(Beginning of Dataset extract)

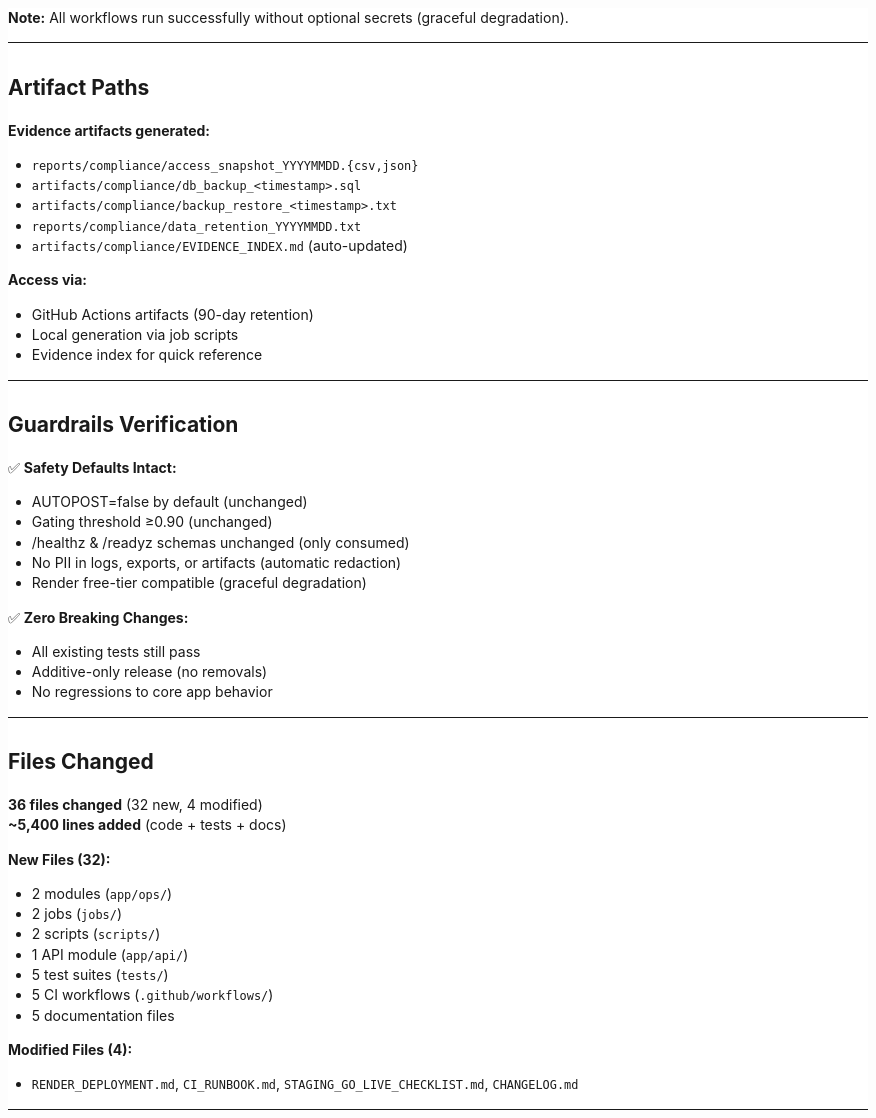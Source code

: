 **Note:** All workflows run successfully without optional secrets (graceful degradation).

---

## Artifact Paths

**Evidence artifacts generated:**
- `reports/compliance/access_snapshot_YYYYMMDD.{csv,json}`
- `artifacts/compliance/db_backup_<timestamp>.sql`
- `artifacts/compliance/backup_restore_<timestamp>.txt`
- `reports/compliance/data_retention_YYYYMMDD.txt`
- `artifacts/compliance/EVIDENCE_INDEX.md` (auto-updated)

**Access via:**
- GitHub Actions artifacts (90-day retention)
- Local generation via job scripts
- Evidence index for quick reference

---

## Guardrails Verification

✅ **Safety Defaults Intact:**
- AUTOPOST=false by default (unchanged)
- Gating threshold ≥0.90 (unchanged)
- /healthz & /readyz schemas unchanged (only consumed)
- No PII in logs, exports, or artifacts (automatic redaction)
- Render free-tier compatible (graceful degradation)

✅ **Zero Breaking Changes:**
- All existing tests still pass
- Additive-only release (no removals)
- No regressions to core app behavior

---

## Files Changed

**36 files changed** (32 new, 4 modified)  
**~5,400 lines added** (code + tests + docs)

**New Files (32):**
- 2 modules (`app/ops/`)
- 2 jobs (`jobs/`)
- 2 scripts (`scripts/`)
- 1 API module (`app/api/`)
- 5 test suites (`tests/`)
- 5 CI workflows (`.github/workflows/`)
- 5 documentation files

**Modified Files (4):**
- `RENDER_DEPLOYMENT.md`, `CI_RUNBOOK.md`, `STAGING_GO_LIVE_CHECKLIST.md`, `CHANGELOG.md`

---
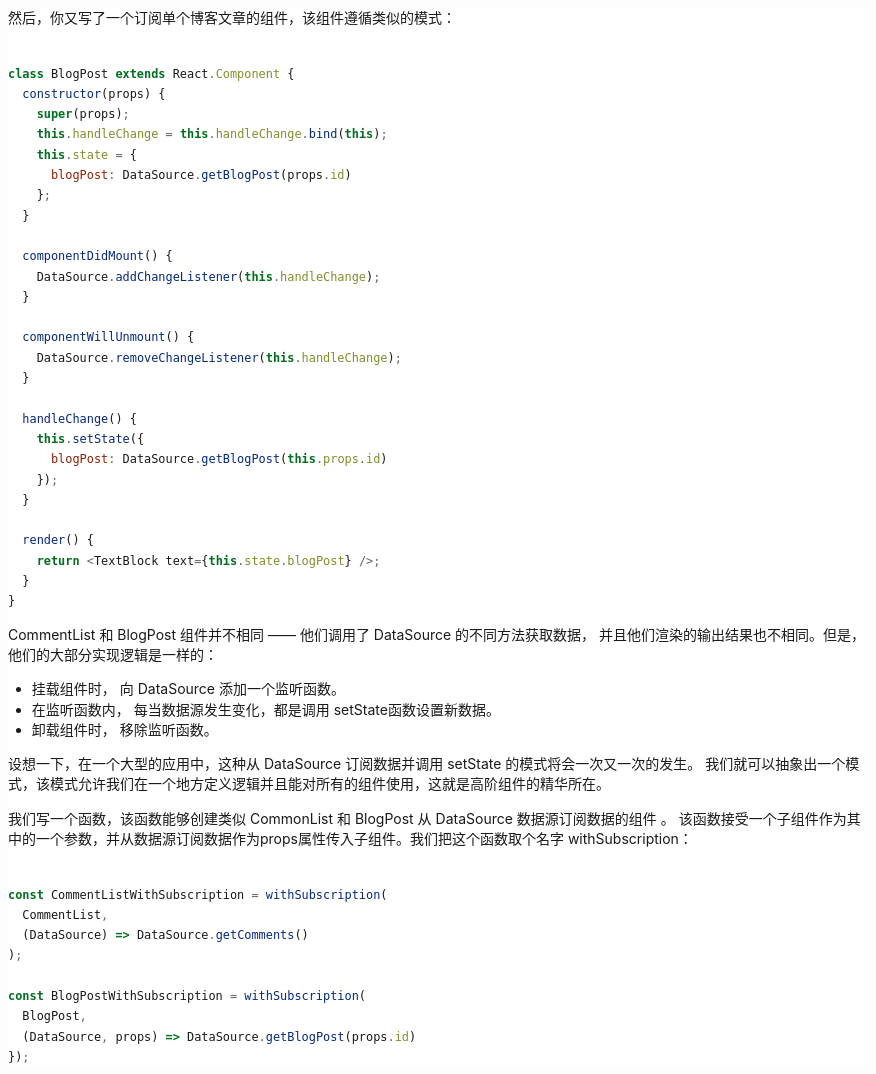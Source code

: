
 ```javascript
```

然后，你又写了一个订阅单个博客文章的组件，该组件遵循类似的模式：

```javascript

class BlogPost extends React.Component {
  constructor(props) {
    super(props);
    this.handleChange = this.handleChange.bind(this);
    this.state = {
      blogPost: DataSource.getBlogPost(props.id)
    };
  }

  componentDidMount() {
    DataSource.addChangeListener(this.handleChange);
  }

  componentWillUnmount() {
    DataSource.removeChangeListener(this.handleChange);
  }

  handleChange() {
    this.setState({
      blogPost: DataSource.getBlogPost(this.props.id)
    });
  }

  render() {
    return <TextBlock text={this.state.blogPost} />;
  }
}

```
CommentList 和 BlogPost 组件并不相同 —— 他们调用了 DataSource 的不同方法获取数据，
并且他们渲染的输出结果也不相同。但是，他们的大部分实现逻辑是一样的：

- 挂载组件时， 向 DataSource 添加一个监听函数。
- 在监听函数内， 每当数据源发生变化，都是调用 setState函数设置新数据。
- 卸载组件时， 移除监听函数。

设想一下，在一个大型的应用中，这种从 DataSource 订阅数据并调用 setState 的模式将会一次又一次的发生。
我们就可以抽象出一个模式，该模式允许我们在一个地方定义逻辑并且能对所有的组件使用，这就是高阶组件的精华所在。

我们写一个函数，该函数能够创建类似 CommonList 和 BlogPost 从 DataSource 数据源订阅数据的组件 。
该函数接受一个子组件作为其中的一个参数，并从数据源订阅数据作为props属性传入子组件。我们把这个函数取个名字 withSubscription：

```javascript

const CommentListWithSubscription = withSubscription(
  CommentList,
  (DataSource) => DataSource.getComments()
);

const BlogPostWithSubscription = withSubscription(
  BlogPost,
  (DataSource, props) => DataSource.getBlogPost(props.id)
});

```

(End of Dataset extract)

Task directions: Which lines above hold the string "handleChange"? Please copy all of them.

Response to the task:
    this.handleChange = this.handleChange.bind(this);
    DataSource.addChangeListener(this.handleChange);
    DataSource.removeChangeListener(this.handleChange);
  handleChange() {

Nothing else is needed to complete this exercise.